In deze zaak heeft eiser, een Syrische nationaliteit hebbende persoon, op 25 oktober 2021 een aanvraag ingediend voor een verblijfsvergunning asiel voor bepaalde tijd. Na een lange periode zonder besluitvorming heeft eiser op 22 november 2022 de Staatssecretaris van Justitie en Veiligheid in gebreke gesteld wegens het niet tijdig beslissen op zijn asielaanvraag. Vervolgens heeft eiser op 14 december 2022 beroep ingesteld tegen het uitblijven van een besluit. De rechtbank heeft op 11 april 2023 uitspraak gedaan in deze zaak, waarbij zij op grond van artikel 8:54 van de Algemene wet bestuursrecht (Awb) zonder zitting heeft geoordeeld.

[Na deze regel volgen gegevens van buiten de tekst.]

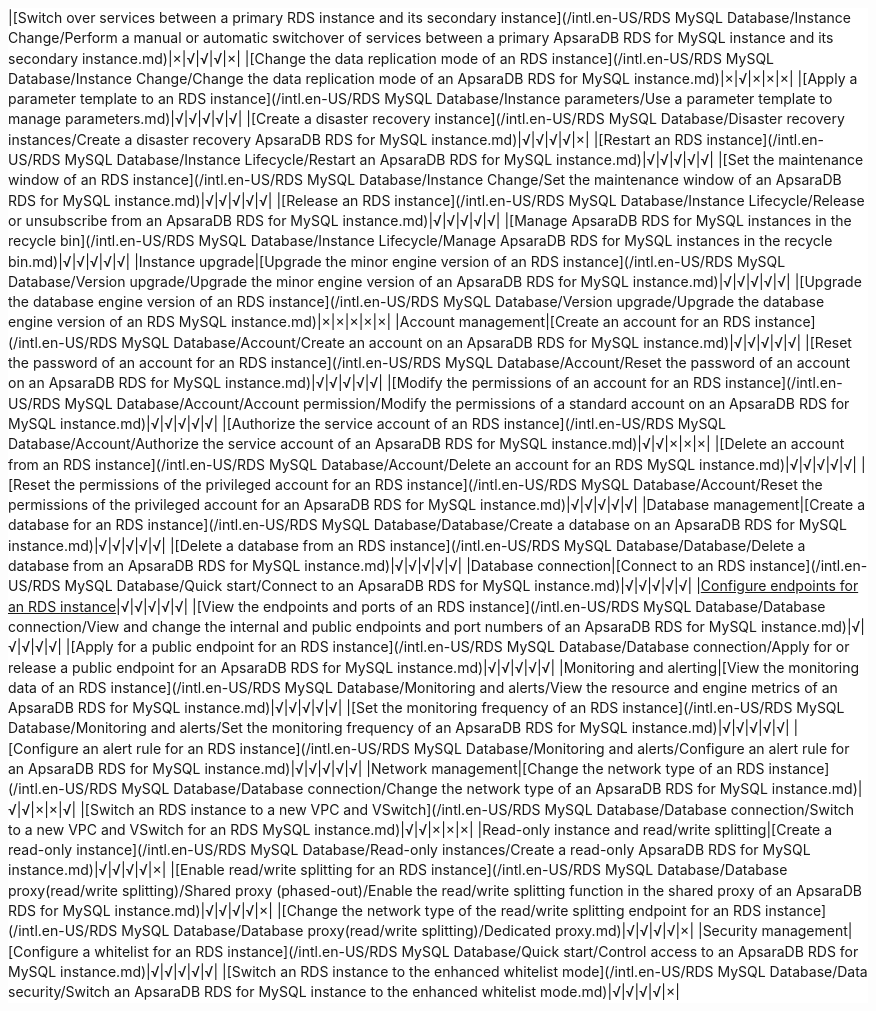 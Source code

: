 |[Switch over services between a primary RDS instance and its secondary instance](/intl.en-US/RDS MySQL Database/Instance Change/Perform a manual or automatic switchover of services between a primary ApsaraDB RDS for MySQL instance and its secondary instance.md)|×|√|√|√|×|
|[Change the data replication mode of an RDS instance](/intl.en-US/RDS MySQL Database/Instance Change/Change the data replication mode of an ApsaraDB RDS for MySQL instance.md)|×|√|×|×|×|
|[Apply a parameter template to an RDS instance](/intl.en-US/RDS MySQL Database/Instance parameters/Use a parameter template to manage parameters.md)|√|√|√|√|√|
|[Create a disaster recovery instance](/intl.en-US/RDS MySQL Database/Disaster recovery instances/Create a disaster recovery ApsaraDB RDS for MySQL instance.md)|√|√|√|√|×|
|[Restart an RDS instance](/intl.en-US/RDS MySQL Database/Instance Lifecycle/Restart an ApsaraDB RDS for MySQL instance.md)|√|√|√|√|√|
|[Set the maintenance window of an RDS instance](/intl.en-US/RDS MySQL Database/Instance Change/Set the maintenance window of an ApsaraDB RDS for MySQL instance.md)|√|√|√|√|√|
|[Release an RDS instance](/intl.en-US/RDS MySQL Database/Instance Lifecycle/Release or unsubscribe from an ApsaraDB RDS for MySQL instance.md)|√|√|√|√|√|
|[Manage ApsaraDB RDS for MySQL instances in the recycle bin](/intl.en-US/RDS MySQL Database/Instance Lifecycle/Manage ApsaraDB RDS for MySQL instances in the recycle bin.md)|√|√|√|√|√|
|Instance upgrade|[Upgrade the minor engine version of an RDS instance](/intl.en-US/RDS MySQL Database/Version upgrade/Upgrade the minor engine version of an ApsaraDB RDS for MySQL instance.md)|√|√|√|√|√|
|[Upgrade the database engine version of an RDS instance](/intl.en-US/RDS MySQL Database/Version upgrade/Upgrade the database engine version of an RDS MySQL instance.md)|×|×|×|×|×|
|Account management|[Create an account for an RDS instance](/intl.en-US/RDS MySQL Database/Account/Create an account on an ApsaraDB RDS for MySQL instance.md)|√|√|√|√|√|
|[Reset the password of an account for an RDS instance](/intl.en-US/RDS MySQL Database/Account/Reset the password of an account on an ApsaraDB RDS for MySQL instance.md)|√|√|√|√|√|
|[Modify the permissions of an account for an RDS instance](/intl.en-US/RDS MySQL Database/Account/Account permission/Modify the permissions of a standard account on an ApsaraDB RDS for MySQL instance.md)|√|√|√|√|√|
|[Authorize the service account of an RDS instance](/intl.en-US/RDS MySQL Database/Account/Authorize the service account of an ApsaraDB RDS for MySQL instance.md)|√|√|×|×|×|
|[Delete an account from an RDS instance](/intl.en-US/RDS MySQL Database/Account/Delete an account for an RDS MySQL instance.md)|√|√|√|√|√|
|[Reset the permissions of the privileged account for an RDS instance](/intl.en-US/RDS MySQL Database/Account/Reset the permissions of the privileged account for an ApsaraDB RDS for MySQL instance.md)|√|√|√|√|√|
|Database management|[Create a database for an RDS instance](/intl.en-US/RDS MySQL Database/Database/Create a database on an ApsaraDB RDS for MySQL instance.md)|√|√|√|√|√|
|[Delete a database from an RDS instance](/intl.en-US/RDS MySQL Database/Database/Delete a database from an ApsaraDB RDS for MySQL instance.md)|√|√|√|√|√|
|Database connection|[Connect to an RDS instance](/intl.en-US/RDS MySQL Database/Quick start/Connect to an ApsaraDB RDS for MySQL instance.md)|√|√|√|√|√|
|[Configure endpoints for an RDS instance]()|√|√|√|√|√|
|[View the endpoints and ports of an RDS instance](/intl.en-US/RDS MySQL Database/Database connection/View and change the internal and public endpoints and port numbers of an ApsaraDB
         RDS for MySQL instance.md)|√|√|√|√|√|
|[Apply for a public endpoint for an RDS instance](/intl.en-US/RDS MySQL Database/Database connection/Apply for or release a public endpoint for an ApsaraDB RDS for MySQL instance.md)|√|√|√|√|√|
|Monitoring and alerting|[View the monitoring data of an RDS instance](/intl.en-US/RDS MySQL Database/Monitoring and alerts/View the resource and engine metrics of an ApsaraDB RDS for MySQL instance.md)|√|√|√|√|√|
|[Set the monitoring frequency of an RDS instance](/intl.en-US/RDS MySQL Database/Monitoring and alerts/Set the monitoring frequency of an ApsaraDB RDS for MySQL instance.md)|√|√|√|√|√|
|[Configure an alert rule for an RDS instance](/intl.en-US/RDS MySQL Database/Monitoring and alerts/Configure an alert rule for an ApsaraDB RDS for MySQL instance.md)|√|√|√|√|√|
|Network management|[Change the network type of an RDS instance](/intl.en-US/RDS MySQL Database/Database connection/Change the network type of an ApsaraDB RDS for MySQL instance.md)|√|√|×|×|√|
|[Switch an RDS instance to a new VPC and VSwitch](/intl.en-US/RDS MySQL Database/Database connection/Switch to a new VPC and VSwitch for an RDS MySQL instance.md)|√|√|×|×|×|
|Read-only instance and read/write splitting|[Create a read-only instance](/intl.en-US/RDS MySQL Database/Read-only instances/Create a read-only ApsaraDB RDS for MySQL instance.md)|√|√|√|√|×|
|[Enable read/write splitting for an RDS instance](/intl.en-US/RDS MySQL Database/Database proxy(read/write splitting)/Shared proxy (phased-out)/Enable the read/write splitting function in the shared proxy of an ApsaraDB RDS for MySQL instance.md)|√|√|√|√|×|
|[Change the network type of the read/write splitting endpoint for an RDS instance](/intl.en-US/RDS MySQL Database/Database proxy(read/write splitting)/Dedicated proxy.md)|√|√|√|√|×|
|Security management|[Configure a whitelist for an RDS instance](/intl.en-US/RDS MySQL Database/Quick start/Control access to an ApsaraDB RDS for MySQL instance.md)|√|√|√|√|√|
|[Switch an RDS instance to the enhanced whitelist mode](/intl.en-US/RDS MySQL Database/Data security/Switch an ApsaraDB RDS for MySQL instance to the enhanced whitelist mode.md)|√|√|√|√|×|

De rechtbank heeft vastgesteld dat de wettelijke beslistermijn van zes maanden, zoals voorgeschreven in artikel 42 van de Vreemdelingenwet 2000, is overschreden. Eiser heeft rechtsgeldig de Staatssecretaris in gebreke gesteld en meer dan twee weken zijn verstreken sinds deze ingebrekestelling. De rechtbank oordeelt dat het beroep van eiser kennelijk gegrond is. De rechtbank verwijst naar eerdere uitspraken van de Afdeling bestuursrechtspraak van de Raad van State (ABRvS) over de verbindendheid van de Tijdelijke wet opschorting dwangsommen IND, en concludeert dat de staatssecretaris geen bestuurlijke dwangsom verbeurt voor het niet tijdig nemen van een besluit.

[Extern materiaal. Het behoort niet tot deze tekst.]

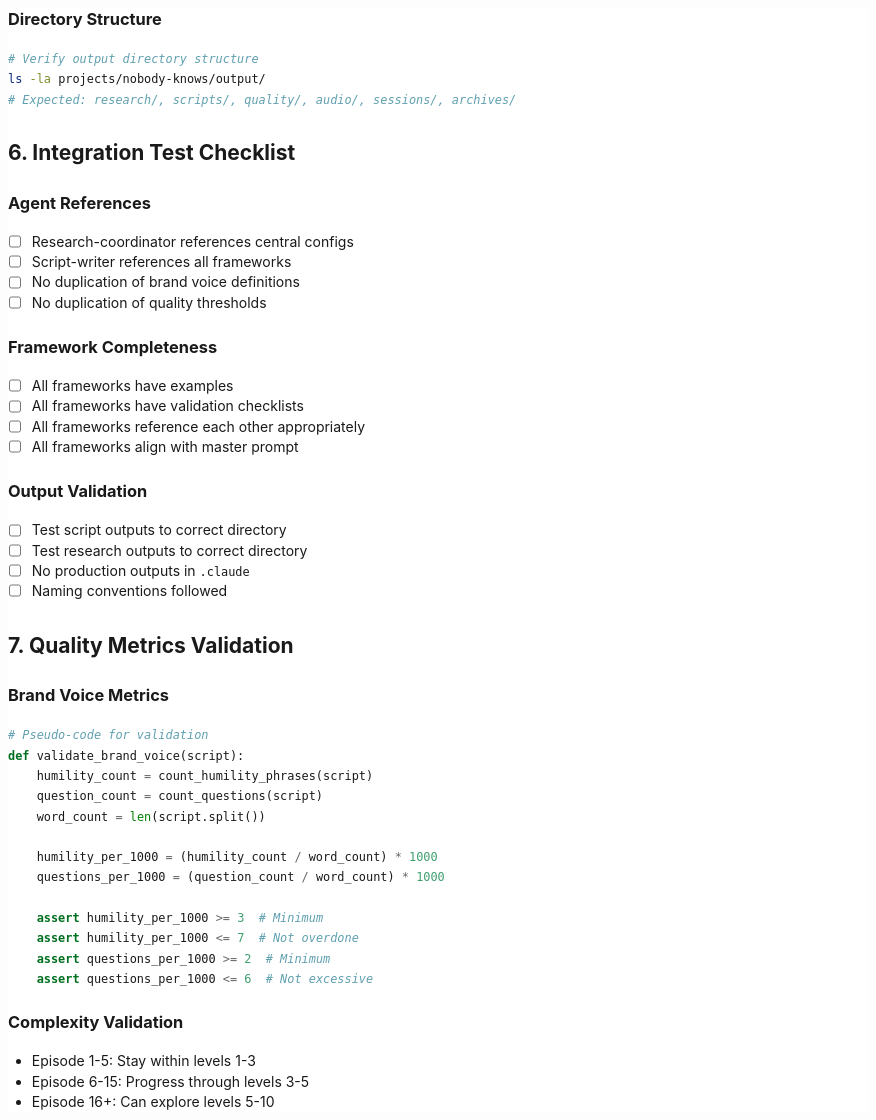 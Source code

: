 ### Directory Structure
```bash
# Verify output directory structure
ls -la projects/nobody-knows/output/
# Expected: research/, scripts/, quality/, audio/, sessions/, archives/
```

## 6. Integration Test Checklist

### Agent References
- [ ] Research-coordinator references central configs
- [ ] Script-writer references all frameworks
- [ ] No duplication of brand voice definitions
- [ ] No duplication of quality thresholds

### Framework Completeness
- [ ] All frameworks have examples
- [ ] All frameworks have validation checklists
- [ ] All frameworks reference each other appropriately
- [ ] All frameworks align with master prompt

### Output Validation
- [ ] Test script outputs to correct directory
- [ ] Test research outputs to correct directory
- [ ] No production outputs in `.claude`
- [ ] Naming conventions followed

## 7. Quality Metrics Validation

### Brand Voice Metrics
```python
# Pseudo-code for validation
def validate_brand_voice(script):
    humility_count = count_humility_phrases(script)
    question_count = count_questions(script)
    word_count = len(script.split())
    
    humility_per_1000 = (humility_count / word_count) * 1000
    questions_per_1000 = (question_count / word_count) * 1000
    
    assert humility_per_1000 >= 3  # Minimum
    assert humility_per_1000 <= 7  # Not overdone
    assert questions_per_1000 >= 2  # Minimum
    assert questions_per_1000 <= 6  # Not excessive
```

### Complexity Validation
- Episode 1-5: Stay within levels 1-3
- Episode 6-15: Progress through levels 3-5
- Episode 16+: Can explore levels 5-10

De rechtbank heeft de Staatssecretaris opgedragen om binnen zestien weken na de uitspraak alsnog een besluit op de asielaanvraag van eiser bekend te maken. Tevens is bepaald dat de Staatssecretaris een dwangsom van € 100,- per dag moet betalen voor elke dag dat de beslistermijn wordt overschreden, met een maximum van € 7.500,-. Daarnaast is de Staatssecretaris veroordeeld in de proceskosten van eiser, vastgesteld op € 418,50.